林霜序是整个海市地位最高的助理,一众老板在她面前都得低头。
因为第一总裁祁云行每年在她身上狂砸上亿眼都不眨,还跟她求了婚。
可在她最亲爱的母亲病危、被下达死亡通知这天,祁云行却大办了一场喜宴。
现场劲歌热舞,热闹得堪比过节。
“行哥玩真格的啊!咱们回忆童年办了个幼稚的纸飞机比赛,他这么大操大办的庆祝颜钰得第一?开窖藏红酒,放海滨烟花,请明星乐队,还送一架真飞机?!”

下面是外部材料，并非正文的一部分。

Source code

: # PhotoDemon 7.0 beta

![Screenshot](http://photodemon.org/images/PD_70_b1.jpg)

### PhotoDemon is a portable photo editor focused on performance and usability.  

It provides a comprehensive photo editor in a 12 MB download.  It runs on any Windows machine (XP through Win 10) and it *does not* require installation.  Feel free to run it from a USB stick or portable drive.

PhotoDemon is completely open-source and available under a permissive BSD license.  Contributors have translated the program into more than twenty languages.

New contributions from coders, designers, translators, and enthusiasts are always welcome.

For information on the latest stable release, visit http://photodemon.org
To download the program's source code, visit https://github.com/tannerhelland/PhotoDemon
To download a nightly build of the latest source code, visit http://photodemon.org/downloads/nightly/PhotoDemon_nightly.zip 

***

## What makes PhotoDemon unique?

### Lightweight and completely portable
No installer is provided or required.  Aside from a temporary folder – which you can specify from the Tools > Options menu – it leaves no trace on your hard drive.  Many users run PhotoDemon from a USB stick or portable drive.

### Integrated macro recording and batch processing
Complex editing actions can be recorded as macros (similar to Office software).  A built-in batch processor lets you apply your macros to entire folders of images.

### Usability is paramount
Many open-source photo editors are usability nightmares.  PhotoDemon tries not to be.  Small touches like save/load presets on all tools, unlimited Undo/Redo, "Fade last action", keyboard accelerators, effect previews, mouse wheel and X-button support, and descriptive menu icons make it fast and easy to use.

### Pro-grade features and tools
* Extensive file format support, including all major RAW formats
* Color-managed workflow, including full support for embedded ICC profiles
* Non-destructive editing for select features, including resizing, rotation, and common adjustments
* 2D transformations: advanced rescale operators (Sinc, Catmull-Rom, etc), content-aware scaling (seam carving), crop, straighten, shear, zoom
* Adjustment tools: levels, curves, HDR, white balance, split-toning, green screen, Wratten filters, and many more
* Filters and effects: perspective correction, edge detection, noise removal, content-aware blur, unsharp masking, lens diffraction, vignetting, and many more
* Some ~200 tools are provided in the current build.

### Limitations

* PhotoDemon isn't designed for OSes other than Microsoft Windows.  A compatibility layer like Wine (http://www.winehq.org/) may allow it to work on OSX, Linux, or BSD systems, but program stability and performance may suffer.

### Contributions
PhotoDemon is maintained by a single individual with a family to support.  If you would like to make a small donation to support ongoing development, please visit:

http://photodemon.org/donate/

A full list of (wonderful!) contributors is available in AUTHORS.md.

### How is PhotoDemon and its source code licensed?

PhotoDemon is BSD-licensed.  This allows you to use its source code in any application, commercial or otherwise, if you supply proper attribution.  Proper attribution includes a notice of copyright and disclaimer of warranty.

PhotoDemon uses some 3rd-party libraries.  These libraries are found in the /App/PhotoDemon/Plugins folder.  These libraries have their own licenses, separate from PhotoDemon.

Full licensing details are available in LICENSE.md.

“早知道有这等好事,我就全职在家研究怎么折出飞得最远的纸飞机了!”
“你研究也没用,行哥这个工作狂,日常行程连吃饭的时间都没有,却空出一周来折飞机,从一千只里筛选出一只送给颜钰,帮她获胜。你当他是真心参加比赛呢?人家是真心送礼哄颜钰高兴!”
“白月光就是不一样哈,当初颜钰跟他闹得那么僵,五年不联系,谁曾想一回国就是高待遇。”
那人大叫:“行哥,我也想做白月光!”
舞池中心的男人闻言不苟言笑,唯有身旁女人跟他说话时,眼里才浮出丁点笑意。
林霜序的匆匆步履就这样停住,怔然的看着,连耳边的手机通话都忘了回复:
“姐,姐夫到底出啥事了,这么着急让司机把你从医院接走。喂?喂?姐你要快点回来啊,妈随时都可能闭眼......”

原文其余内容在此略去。